■ About this task: Copy each record below without changing a single word.

== Task data ==

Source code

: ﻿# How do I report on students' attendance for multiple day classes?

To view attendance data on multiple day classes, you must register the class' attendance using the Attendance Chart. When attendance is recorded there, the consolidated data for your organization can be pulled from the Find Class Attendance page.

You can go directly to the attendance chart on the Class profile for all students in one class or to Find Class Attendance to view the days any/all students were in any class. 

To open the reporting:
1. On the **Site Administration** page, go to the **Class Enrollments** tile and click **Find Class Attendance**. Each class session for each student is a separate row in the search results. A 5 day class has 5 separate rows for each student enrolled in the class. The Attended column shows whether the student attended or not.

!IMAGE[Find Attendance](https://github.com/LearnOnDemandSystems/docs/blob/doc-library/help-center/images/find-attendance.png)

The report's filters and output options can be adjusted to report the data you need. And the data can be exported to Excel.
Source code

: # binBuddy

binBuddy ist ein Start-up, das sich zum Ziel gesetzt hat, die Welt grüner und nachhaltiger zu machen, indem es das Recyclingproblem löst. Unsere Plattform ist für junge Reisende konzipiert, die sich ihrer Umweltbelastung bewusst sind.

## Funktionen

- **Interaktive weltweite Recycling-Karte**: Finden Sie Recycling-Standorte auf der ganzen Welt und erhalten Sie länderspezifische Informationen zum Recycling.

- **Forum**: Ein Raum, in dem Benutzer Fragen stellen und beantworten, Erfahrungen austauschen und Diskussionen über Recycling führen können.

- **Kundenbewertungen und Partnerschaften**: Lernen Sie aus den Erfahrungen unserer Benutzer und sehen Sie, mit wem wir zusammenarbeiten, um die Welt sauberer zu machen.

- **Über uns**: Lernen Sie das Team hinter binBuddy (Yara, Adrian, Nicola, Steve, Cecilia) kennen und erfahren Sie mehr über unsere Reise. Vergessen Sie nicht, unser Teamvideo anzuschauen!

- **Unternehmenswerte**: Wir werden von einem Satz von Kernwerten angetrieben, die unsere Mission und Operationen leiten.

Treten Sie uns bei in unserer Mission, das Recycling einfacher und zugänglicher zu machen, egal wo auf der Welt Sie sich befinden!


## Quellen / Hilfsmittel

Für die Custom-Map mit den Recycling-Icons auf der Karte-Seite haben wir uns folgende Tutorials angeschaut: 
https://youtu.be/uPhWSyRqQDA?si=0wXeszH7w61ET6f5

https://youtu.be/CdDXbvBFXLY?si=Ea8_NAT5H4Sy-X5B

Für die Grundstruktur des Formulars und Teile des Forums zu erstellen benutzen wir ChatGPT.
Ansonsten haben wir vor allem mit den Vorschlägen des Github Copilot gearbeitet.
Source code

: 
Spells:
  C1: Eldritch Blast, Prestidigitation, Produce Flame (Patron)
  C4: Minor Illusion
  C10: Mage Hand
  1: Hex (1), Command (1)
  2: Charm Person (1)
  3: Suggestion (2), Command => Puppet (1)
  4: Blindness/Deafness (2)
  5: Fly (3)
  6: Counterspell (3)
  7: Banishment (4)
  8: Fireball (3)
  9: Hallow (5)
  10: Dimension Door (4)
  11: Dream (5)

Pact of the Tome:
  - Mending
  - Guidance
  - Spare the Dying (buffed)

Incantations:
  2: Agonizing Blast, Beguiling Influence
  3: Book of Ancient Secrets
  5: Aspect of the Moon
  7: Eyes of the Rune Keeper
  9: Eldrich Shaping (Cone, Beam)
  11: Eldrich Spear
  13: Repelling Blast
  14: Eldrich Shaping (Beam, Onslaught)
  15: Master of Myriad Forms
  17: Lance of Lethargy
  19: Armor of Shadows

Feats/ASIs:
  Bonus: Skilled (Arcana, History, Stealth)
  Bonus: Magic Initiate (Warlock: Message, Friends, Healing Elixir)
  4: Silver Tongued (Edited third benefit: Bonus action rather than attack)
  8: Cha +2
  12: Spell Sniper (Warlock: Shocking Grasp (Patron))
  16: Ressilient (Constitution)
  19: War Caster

===

■ Task solution:
Source code

: ﻿# How do I report on students' attendance for multiple day classes?

To view attendance data on multiple day classes, you must register the class' attendance using the Attendance Chart. When attendance is recorded there, the consolidated data for your organization can be pulled from the Find Class Attendance page.

You can go directly to the attendance chart on the Class profile for all students in one class or to Find Class Attendance to view the days any/all students were in any class. 

To open the reporting:
1. On the **Site Administration** page, go to the **Class Enrollments** tile and click **Find Class Attendance**. Each class session for each student is a separate row in the search results. A 5 day class has 5 separate rows for each student enrolled in the class. The Attended column shows whether the student attended or not.

!IMAGE[Find Attendance](https://github.com/LearnOnDemandSystems/docs/blob/doc-library/help-center/images/find-attendance.png)

The report's filters and output options can be adjusted to report the data you need. And the data can be exported to Excel.
Source code

: # binBuddy

binBuddy ist ein Start-up, das sich zum Ziel gesetzt hat, die Welt grüner und nachhaltiger zu machen, indem es das Recyclingproblem löst. Unsere Plattform ist für junge Reisende konzipiert, die sich ihrer Umweltbelastung bewusst sind.

## Funktionen

- **Interaktive weltweite Recycling-Karte**: Finden Sie Recycling-Standorte auf der ganzen Welt und erhalten Sie länderspezifische Informationen zum Recycling.

- **Forum**: Ein Raum, in dem Benutzer Fragen stellen und beantworten, Erfahrungen austauschen und Diskussionen über Recycling führen können.

- **Kundenbewertungen und Partnerschaften**: Lernen Sie aus den Erfahrungen unserer Benutzer und sehen Sie, mit wem wir zusammenarbeiten, um die Welt sauberer zu machen.

- **Über uns**: Lernen Sie das Team hinter binBuddy (Yara, Adrian, Nicola, Steve, Cecilia) kennen und erfahren Sie mehr über unsere Reise. Vergessen Sie nicht, unser Teamvideo anzuschauen!

- **Unternehmenswerte**: Wir werden von einem Satz von Kernwerten angetrieben, die unsere Mission und Operationen leiten.

Treten Sie uns bei in unserer Mission, das Recycling einfacher und zugänglicher zu machen, egal wo auf der Welt Sie sich befinden!


## Quellen / Hilfsmittel

Für die Custom-Map mit den Recycling-Icons auf der Karte-Seite haben wir uns folgende Tutorials angeschaut: 
https://youtu.be/uPhWSyRqQDA?si=0wXeszH7w61ET6f5

https://youtu.be/CdDXbvBFXLY?si=Ea8_NAT5H4Sy-X5B

Für die Grundstruktur des Formulars und Teile des Forums zu erstellen benutzen wir ChatGPT.
Ansonsten haben wir vor allem mit den Vorschlägen des Github Copilot gearbeitet.
Source code

: 
Spells:
  C1: Eldritch Blast, Prestidigitation, Produce Flame (Patron)
  C4: Minor Illusion
  C10: Mage Hand
  1: Hex (1), Command (1)
  2: Charm Person (1)
  3: Suggestion (2), Command => Puppet (1)
  4: Blindness/Deafness (2)
  5: Fly (3)
  6: Counterspell (3)
  7: Banishment (4)
  8: Fireball (3)
  9: Hallow (5)
  10: Dimension Door (4)
  11: Dream (5)

Pact of the Tome:
  - Mending
  - Guidance
  - Spare the Dying (buffed)

Incantations:
  2: Agonizing Blast, Beguiling Influence
  3: Book of Ancient Secrets
  5: Aspect of the Moon
  7: Eyes of the Rune Keeper
  9: Eldrich Shaping (Cone, Beam)
  11: Eldrich Spear
  13: Repelling Blast
  14: Eldrich Shaping (Beam, Onslaught)
  15: Master of Myriad Forms
  17: Lance of Lethargy
  19: Armor of Shadows

Feats/ASIs:
  Bonus: Skilled (Arcana, History, Stealth)
  Bonus: Magic Initiate (Warlock: Message, Friends, Healing Elixir)
  4: Silver Tongued (Edited third benefit: Bonus action rather than attack)
  8: Cha +2
  12: Spell Sniper (Warlock: Shocking Grasp (Patron))
  16: Ressilient (Constitution)
  19: War Caster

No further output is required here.